No entanto, segundo o deputado distrital Gabriel Magno (PT), escolas relatam que não receberam sequer uma visita de nutricionista durante todo o ano passado. O parlamentar, que é presidente da Comissão de Educação, Saúde e Cultura (CESC) da CLDF, aponta que há atualmente um déficit de 224 nutricionistas na rede pública de ensino, enquanto vários profissionais aprovados no último concurso aguardam convocação.
“Por que não nomeia? Está esperando o que pra nomear? Segundo o relatório da gestão fiscal publicado hoje, o índice da despesa de pessoal do GDF foi de 36%, enquanto houve um recorde de arrecadação no DF. Não tem justificativa pro governo não nomear imediatamente os servidores da educação”, defendeu o deputado.
Problema estrutural
Para Gabriel Magno, o problema da alimentação escolar no DF é “estrutural”. “Nós vivemos hoje um subfinanciamento, que é uma opção política”, afirmou.
Segundo dados apresentados pelo parlamentar durante a audiência, nos três primeiros meses de 2024 foram liquidados apenas 5,4 milhões reais para a alimentação escolar. O número é considerado muito baixo, tendo em vista que no mesmo período de 2023, o valor liquidado foi de 23,5 milhões.
O deputado afirmou ainda que, no ano passado, o DF recebeu dois bilhões e meio de reais do Fundo Constitucional para a educação. “Eu pergunto para vocês: onde está o dinheiro?
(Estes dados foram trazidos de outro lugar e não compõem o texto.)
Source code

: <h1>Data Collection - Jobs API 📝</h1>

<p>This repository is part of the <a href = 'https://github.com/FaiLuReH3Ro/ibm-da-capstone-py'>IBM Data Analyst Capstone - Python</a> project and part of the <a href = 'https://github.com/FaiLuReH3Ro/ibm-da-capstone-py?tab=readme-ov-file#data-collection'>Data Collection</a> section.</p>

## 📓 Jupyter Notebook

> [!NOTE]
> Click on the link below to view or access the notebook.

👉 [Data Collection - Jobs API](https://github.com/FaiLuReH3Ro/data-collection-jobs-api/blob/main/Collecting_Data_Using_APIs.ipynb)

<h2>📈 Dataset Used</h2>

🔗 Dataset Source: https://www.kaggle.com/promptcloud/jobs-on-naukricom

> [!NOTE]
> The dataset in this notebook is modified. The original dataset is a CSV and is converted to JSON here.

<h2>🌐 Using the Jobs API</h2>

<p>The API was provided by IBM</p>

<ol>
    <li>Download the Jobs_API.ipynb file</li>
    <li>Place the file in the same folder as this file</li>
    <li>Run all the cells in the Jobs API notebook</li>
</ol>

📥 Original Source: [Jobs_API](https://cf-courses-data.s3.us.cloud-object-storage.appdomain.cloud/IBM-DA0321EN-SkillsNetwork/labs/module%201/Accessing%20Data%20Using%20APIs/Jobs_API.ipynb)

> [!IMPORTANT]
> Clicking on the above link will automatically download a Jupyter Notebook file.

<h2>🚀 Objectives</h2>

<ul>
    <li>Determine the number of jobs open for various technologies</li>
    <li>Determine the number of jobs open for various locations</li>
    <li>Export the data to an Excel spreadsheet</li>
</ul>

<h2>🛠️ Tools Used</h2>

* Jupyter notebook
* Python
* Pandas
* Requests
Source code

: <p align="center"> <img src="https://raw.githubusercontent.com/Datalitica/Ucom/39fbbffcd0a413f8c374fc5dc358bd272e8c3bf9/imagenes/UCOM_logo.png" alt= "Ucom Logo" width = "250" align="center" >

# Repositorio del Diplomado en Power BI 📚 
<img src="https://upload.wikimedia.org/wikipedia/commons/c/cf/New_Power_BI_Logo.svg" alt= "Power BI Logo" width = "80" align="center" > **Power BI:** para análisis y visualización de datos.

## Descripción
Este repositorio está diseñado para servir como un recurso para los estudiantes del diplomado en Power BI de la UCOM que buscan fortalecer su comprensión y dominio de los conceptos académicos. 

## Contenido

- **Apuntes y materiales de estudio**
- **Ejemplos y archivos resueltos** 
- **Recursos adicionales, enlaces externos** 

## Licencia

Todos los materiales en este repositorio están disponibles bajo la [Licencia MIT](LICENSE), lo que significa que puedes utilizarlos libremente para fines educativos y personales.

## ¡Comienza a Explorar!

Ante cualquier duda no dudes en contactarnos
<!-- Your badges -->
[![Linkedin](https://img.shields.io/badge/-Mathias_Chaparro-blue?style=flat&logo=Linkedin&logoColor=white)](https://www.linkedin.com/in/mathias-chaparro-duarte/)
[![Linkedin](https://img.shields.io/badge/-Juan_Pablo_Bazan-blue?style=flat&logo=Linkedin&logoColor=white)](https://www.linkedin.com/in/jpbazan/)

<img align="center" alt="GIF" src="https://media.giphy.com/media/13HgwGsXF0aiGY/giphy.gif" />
Dois bilhões e meio vieram do Fundo Constitucional carimbado para a educação. Sabe por que não chegou na escola? Porque foi uma opção desse governo tirar recurso próprio, porque compensou com os dois e meio bilhões a mais, e diminuiu o investimento do recurso próprio [do GDF]”, criticou.
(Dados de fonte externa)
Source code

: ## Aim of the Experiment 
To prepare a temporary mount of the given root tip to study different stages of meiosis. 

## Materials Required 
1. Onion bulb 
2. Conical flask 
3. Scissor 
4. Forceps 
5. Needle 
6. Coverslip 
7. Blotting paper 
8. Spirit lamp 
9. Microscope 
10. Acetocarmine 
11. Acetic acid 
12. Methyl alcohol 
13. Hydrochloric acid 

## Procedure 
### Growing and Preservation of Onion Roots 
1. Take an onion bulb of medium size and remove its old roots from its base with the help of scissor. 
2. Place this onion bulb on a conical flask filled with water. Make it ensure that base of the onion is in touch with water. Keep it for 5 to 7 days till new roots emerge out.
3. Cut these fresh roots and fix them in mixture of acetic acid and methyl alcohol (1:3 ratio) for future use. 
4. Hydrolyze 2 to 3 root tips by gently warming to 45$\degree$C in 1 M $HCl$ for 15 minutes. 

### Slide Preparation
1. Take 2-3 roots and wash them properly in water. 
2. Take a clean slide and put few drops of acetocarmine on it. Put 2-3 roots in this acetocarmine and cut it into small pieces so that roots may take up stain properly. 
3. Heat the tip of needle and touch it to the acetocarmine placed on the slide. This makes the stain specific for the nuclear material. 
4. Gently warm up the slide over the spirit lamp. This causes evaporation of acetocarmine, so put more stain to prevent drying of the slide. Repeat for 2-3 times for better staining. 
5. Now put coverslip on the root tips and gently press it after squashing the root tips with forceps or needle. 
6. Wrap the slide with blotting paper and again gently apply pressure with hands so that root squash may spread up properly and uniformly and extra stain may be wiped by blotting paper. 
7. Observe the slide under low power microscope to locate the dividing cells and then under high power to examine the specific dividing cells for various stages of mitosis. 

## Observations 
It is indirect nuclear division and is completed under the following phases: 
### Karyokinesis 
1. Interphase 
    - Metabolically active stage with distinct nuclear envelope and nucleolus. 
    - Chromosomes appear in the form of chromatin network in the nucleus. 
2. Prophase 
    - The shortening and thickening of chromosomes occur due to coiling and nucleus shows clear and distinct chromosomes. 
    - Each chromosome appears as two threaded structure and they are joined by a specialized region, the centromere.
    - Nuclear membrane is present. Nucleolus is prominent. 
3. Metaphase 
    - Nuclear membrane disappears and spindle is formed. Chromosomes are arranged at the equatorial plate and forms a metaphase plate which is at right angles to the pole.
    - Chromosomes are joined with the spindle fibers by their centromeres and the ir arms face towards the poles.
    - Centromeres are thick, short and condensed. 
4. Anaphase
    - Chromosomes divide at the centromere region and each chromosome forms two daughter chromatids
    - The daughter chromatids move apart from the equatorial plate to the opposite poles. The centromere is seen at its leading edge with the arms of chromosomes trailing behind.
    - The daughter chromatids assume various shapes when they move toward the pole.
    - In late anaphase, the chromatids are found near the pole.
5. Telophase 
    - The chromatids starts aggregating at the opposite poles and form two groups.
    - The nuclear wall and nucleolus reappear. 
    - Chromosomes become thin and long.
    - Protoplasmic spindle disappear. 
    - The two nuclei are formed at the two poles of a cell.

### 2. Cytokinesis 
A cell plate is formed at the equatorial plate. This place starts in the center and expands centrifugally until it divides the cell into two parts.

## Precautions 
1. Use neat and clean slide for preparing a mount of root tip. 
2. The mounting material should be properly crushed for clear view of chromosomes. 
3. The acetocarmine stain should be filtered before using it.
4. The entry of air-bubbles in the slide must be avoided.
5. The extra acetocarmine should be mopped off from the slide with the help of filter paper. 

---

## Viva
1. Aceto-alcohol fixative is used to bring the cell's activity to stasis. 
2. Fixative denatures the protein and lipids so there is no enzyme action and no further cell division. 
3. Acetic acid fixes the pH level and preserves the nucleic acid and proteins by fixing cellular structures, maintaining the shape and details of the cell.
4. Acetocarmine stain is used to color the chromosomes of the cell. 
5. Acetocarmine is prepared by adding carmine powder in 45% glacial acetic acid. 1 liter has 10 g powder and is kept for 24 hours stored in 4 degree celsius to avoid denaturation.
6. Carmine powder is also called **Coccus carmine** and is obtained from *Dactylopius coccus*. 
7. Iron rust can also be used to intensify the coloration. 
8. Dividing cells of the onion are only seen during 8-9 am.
O parlamentar também apontou problemas nos contratos da Secretaria de Educação com fornecedores e na estrutura de fiscalização. Segundo ele, o Conselho de Alimentação Escolar do DF (CAE), responsável por acompanhar e fiscalizar diretamente o Programa Nacional de Alimentação Escolar (PNAE), está desestruturado e não tem acesso adequado aos dados.
“Isso é desrespeitar a gestão democrática. [O CAE] não tem acesso aos dados, não há mais transparência dos contratos. É difícil, inclusive, para essa Casa, acompanhar e fazer esse processo de fiscalização, porque vários dos processos nós não temos acesso ou o acesso é dificultado”, contou.
O promotor de justiça Anderson Pereira afirmou que a Promotoria de Defesa da Educação do DF (Proeduc) também tem notado uma “indisposição” da Secretaria em prover o CAE, o que, segundo ele, pode inclusive configurar improbidade administrativa dos gestores. “Os conselheiros do CAE-DF são os olhos e ouvidos da sociedade, avaliando e fiscalizando diretamente como está a alimentação nas escolas do DF e não podem ser tolhidos em suas atribuições legais”, defendeu.
MPDFT: “falta de gestão é o grande problema”
Desorganização da Secretaria de Educação e falta de gestão e planejamento eficaz do programa de merenda escolar no DF: para o Ministério Público (MPDFT), esses são os grandes problemas.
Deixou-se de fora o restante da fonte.